The NCAA, after a four-year investigation that centered on former Trojans running back Reggie Bush and former basketball player O.J. Mayo, this month slapped USC with sanctions that included a two-year ban from bowl games and the loss of 30 football scholarships over three years. It also ordered victories vacated and put the Trojans on probation for four years.
USC will not fight the bowl ban for the 2010 season but is asking that the ban be reduced to one year and that the loss of scholarships be reduced to five per year over three years.
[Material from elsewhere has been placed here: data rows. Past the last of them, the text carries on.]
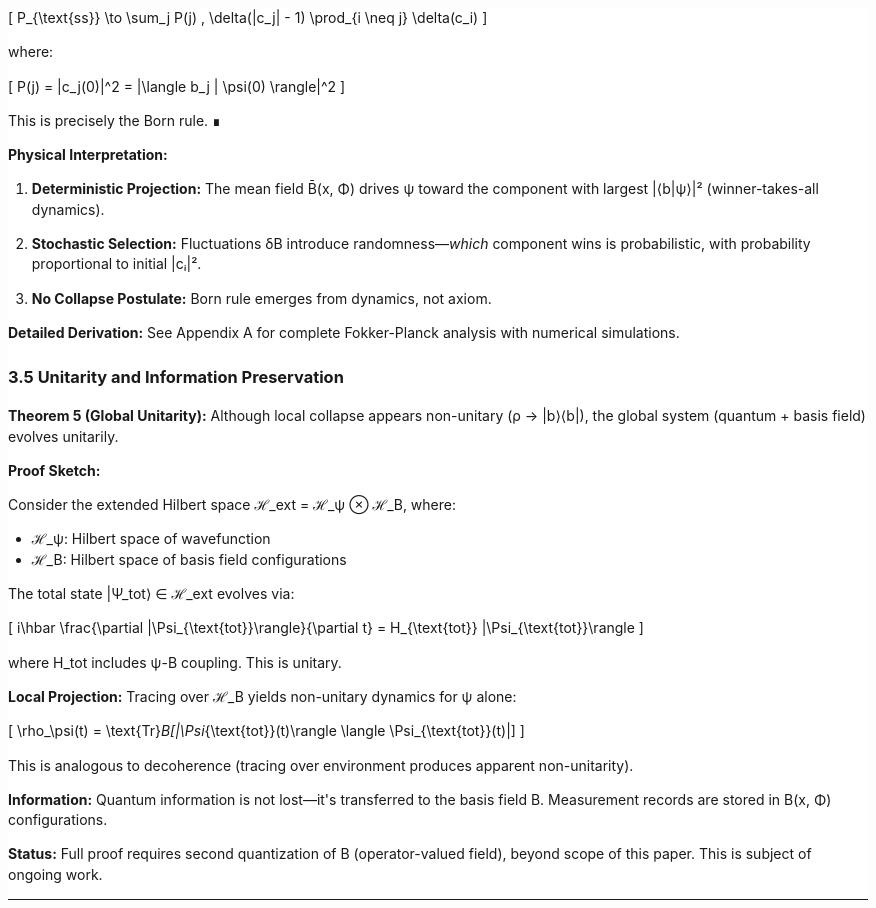 \[
P_{\text{ss}} \to \sum_j P(j) \, \delta(|c_j| - 1) \prod_{i \neq j} \delta(c_i)
\]

where:

\[
P(j) = |c_j(0)|^2 = |\langle b_j | \psi(0) \rangle|^2
\]

This is precisely the Born rule. ∎

**Physical Interpretation:**

1. **Deterministic Projection:** The mean field B̄(x, Φ) drives ψ toward the component with largest |⟨b|ψ⟩|² (winner-takes-all dynamics).

2. **Stochastic Selection:** Fluctuations δB introduce randomness—*which* component wins is probabilistic, with probability proportional to initial |cᵢ|².

3. **No Collapse Postulate:** Born rule emerges from dynamics, not axiom.

**Detailed Derivation:** See Appendix A for complete Fokker-Planck analysis with numerical simulations.

### 3.5 Unitarity and Information Preservation

**Theorem 5 (Global Unitarity):**
Although local collapse appears non-unitary (ρ → |b⟩⟨b|), the global system (quantum + basis field) evolves unitarily.

**Proof Sketch:**

Consider the extended Hilbert space ℋ_ext = ℋ_ψ ⊗ ℋ_B, where:
- ℋ_ψ: Hilbert space of wavefunction
- ℋ_B: Hilbert space of basis field configurations

The total state |Ψ_tot⟩ ∈ ℋ_ext evolves via:

\[
i\hbar \frac{\partial |\Psi_{\text{tot}}\rangle}{\partial t} = H_{\text{tot}} |\Psi_{\text{tot}}\rangle
\]

where H_tot includes ψ-B coupling. This is unitary.

**Local Projection:** Tracing over ℋ_B yields non-unitary dynamics for ψ alone:

\[
\rho_\psi(t) = \text{Tr}_B[|\Psi_{\text{tot}}(t)\rangle \langle \Psi_{\text{tot}}(t)|]
\]

This is analogous to decoherence (tracing over environment produces apparent non-unitarity).

**Information:** Quantum information is not lost—it's transferred to the basis field B. Measurement records are stored in B(x, Φ) configurations.

**Status:** Full proof requires second quantization of B (operator-valued field), beyond scope of this paper. This is subject of ongoing work.

---
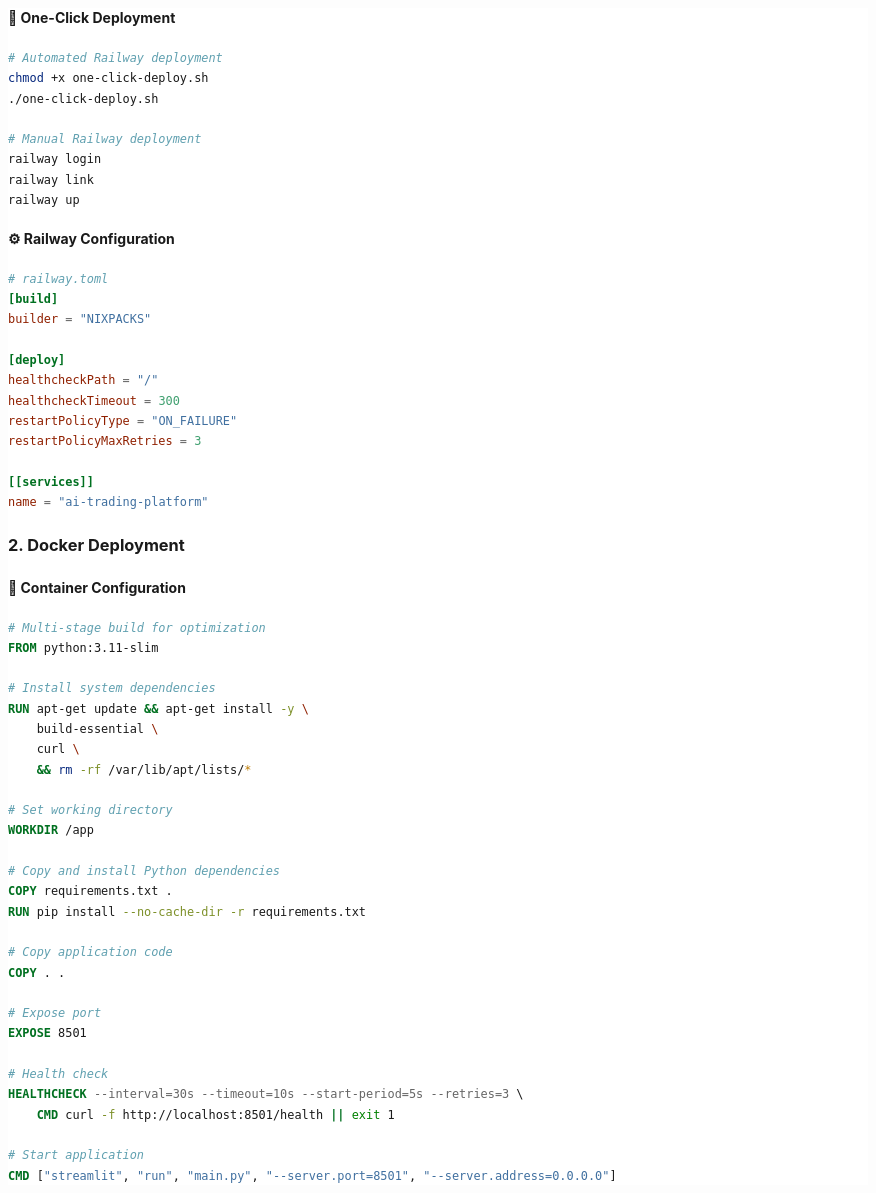#### **🚀 One-Click Deployment**
```bash
# Automated Railway deployment
chmod +x one-click-deploy.sh
./one-click-deploy.sh

# Manual Railway deployment
railway login
railway link
railway up
```

#### **⚙️ Railway Configuration**
```toml
# railway.toml
[build]
builder = "NIXPACKS"

[deploy]
healthcheckPath = "/"
healthcheckTimeout = 300
restartPolicyType = "ON_FAILURE"
restartPolicyMaxRetries = 3

[[services]]
name = "ai-trading-platform"
```

### **2. Docker Deployment**

#### **🐳 Container Configuration**
```dockerfile
# Multi-stage build for optimization
FROM python:3.11-slim

# Install system dependencies
RUN apt-get update && apt-get install -y \
    build-essential \
    curl \
    && rm -rf /var/lib/apt/lists/*

# Set working directory
WORKDIR /app

# Copy and install Python dependencies
COPY requirements.txt .
RUN pip install --no-cache-dir -r requirements.txt

# Copy application code
COPY . .

# Expose port
EXPOSE 8501

# Health check
HEALTHCHECK --interval=30s --timeout=10s --start-period=5s --retries=3 \
    CMD curl -f http://localhost:8501/health || exit 1

# Start application
CMD ["streamlit", "run", "main.py", "--server.port=8501", "--server.address=0.0.0.0"]
```
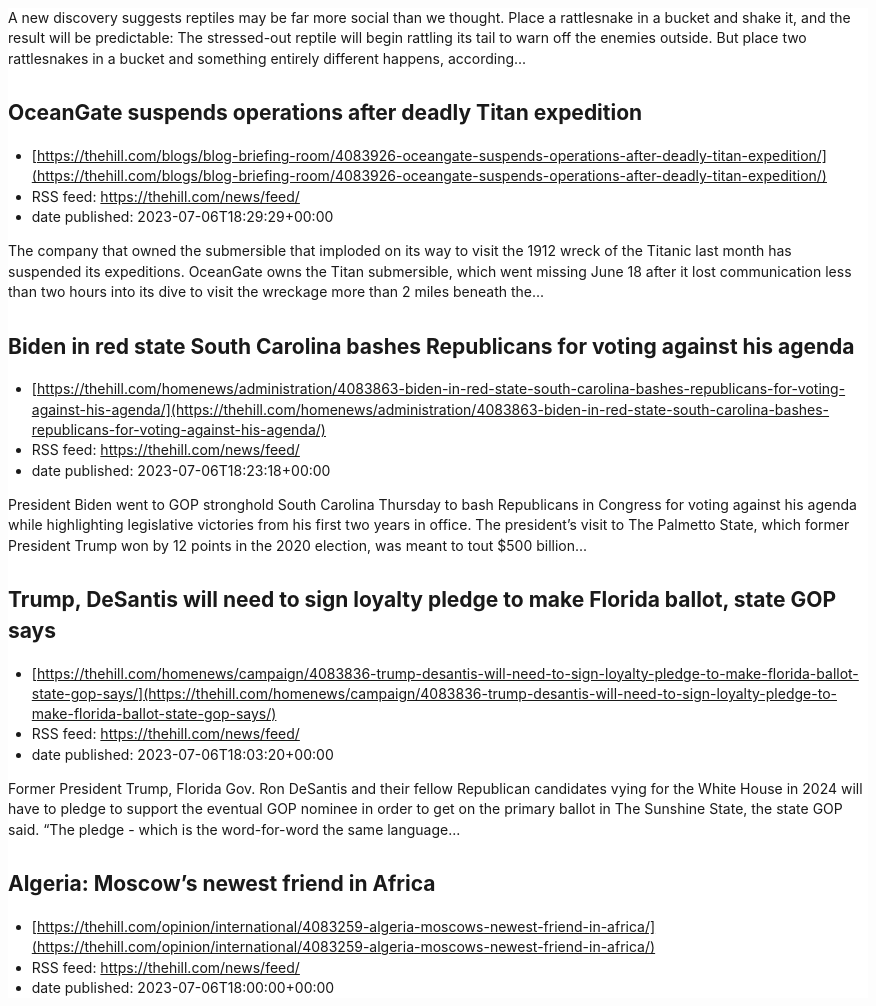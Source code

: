 A new discovery suggests reptiles may be far more social than we thought. Place a rattlesnake in a bucket and shake it, and the result will be predictable: The stressed-out reptile will begin rattling its tail to warn off the enemies outside.  But place two rattlesnakes in a bucket and something entirely different happens, according...

## OceanGate suspends operations after deadly Titan expedition
 - [https://thehill.com/blogs/blog-briefing-room/4083926-oceangate-suspends-operations-after-deadly-titan-expedition/](https://thehill.com/blogs/blog-briefing-room/4083926-oceangate-suspends-operations-after-deadly-titan-expedition/)
 - RSS feed: https://thehill.com/news/feed/
 - date published: 2023-07-06T18:29:29+00:00

The company that owned the submersible that imploded on its way to visit the 1912 wreck of the Titanic last month has suspended its expeditions.   OceanGate owns the Titan submersible, which went missing June 18 after it lost communication less than two hours into its dive to visit the wreckage more than 2 miles beneath the...

## Biden in red state South Carolina bashes Republicans for voting against his agenda
 - [https://thehill.com/homenews/administration/4083863-biden-in-red-state-south-carolina-bashes-republicans-for-voting-against-his-agenda/](https://thehill.com/homenews/administration/4083863-biden-in-red-state-south-carolina-bashes-republicans-for-voting-against-his-agenda/)
 - RSS feed: https://thehill.com/news/feed/
 - date published: 2023-07-06T18:23:18+00:00

President Biden went to GOP stronghold South Carolina Thursday to bash Republicans in Congress for voting against his agenda while highlighting legislative victories from his first two years in office. The president’s visit to The Palmetto State, which former President Trump won by 12 points in the 2020 election, was meant to tout $500 billion...

## Trump, DeSantis will need to sign loyalty pledge to make Florida ballot, state GOP says
 - [https://thehill.com/homenews/campaign/4083836-trump-desantis-will-need-to-sign-loyalty-pledge-to-make-florida-ballot-state-gop-says/](https://thehill.com/homenews/campaign/4083836-trump-desantis-will-need-to-sign-loyalty-pledge-to-make-florida-ballot-state-gop-says/)
 - RSS feed: https://thehill.com/news/feed/
 - date published: 2023-07-06T18:03:20+00:00

Former President Trump, Florida Gov. Ron DeSantis and their fellow Republican candidates vying for the White House in 2024 will have to pledge to support the eventual GOP nominee in order to get on the primary ballot in The Sunshine State, the state GOP said. “The pledge - which is the word-for-word the same language...

## Algeria: Moscow’s newest friend in Africa
 - [https://thehill.com/opinion/international/4083259-algeria-moscows-newest-friend-in-africa/](https://thehill.com/opinion/international/4083259-algeria-moscows-newest-friend-in-africa/)
 - RSS feed: https://thehill.com/news/feed/
 - date published: 2023-07-06T18:00:00+00:00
“The university recognizes that violations of NCAA rules did occur, especially involving impermissible benefits going to student-athletes as well as their friends and families, from unscrupulous sports agents and sports marketers,” Todd Dickey, USC’s senior vice president of administration, said in a statement on the school’s website.
“And we take full responsibility for those violations given that they happened on our watch. However, we disagree with many of the findings in the report from the NCAA Committee on Infractions and assert that the penalties imposed are too severe for the violations identified and are inconsistent with precedent in similar cases.”
The NCAA’s appeals committee is scheduled to meet in late September and again in November.
“We are hopeful that the NCAA Infractions Appeals Committee will agree with our position on appeal, and reduce the penalties,” Dickey said.
Recent history does not favor the Trojans. In January 2008, the NCAA changed a bylaw so that an appeal will be granted only if the school shows “the penalty is excessive such that it constitutes an abuse of discretion” by the infractions committee. Only one in 11 appeals has been successful since the change.
The NCAA has already moved to amend one component of the penalties. As part of the sanctions, the Trojans are forbidden from taking advantage of an exemption that allows teams to play an extra regular-season game if they travel to Hawaii. That put USC’s Sept. 2 opener at Honolulu in jeopardy, but after appeals from both schools, the NCAA announced that the game could be played as scheduled.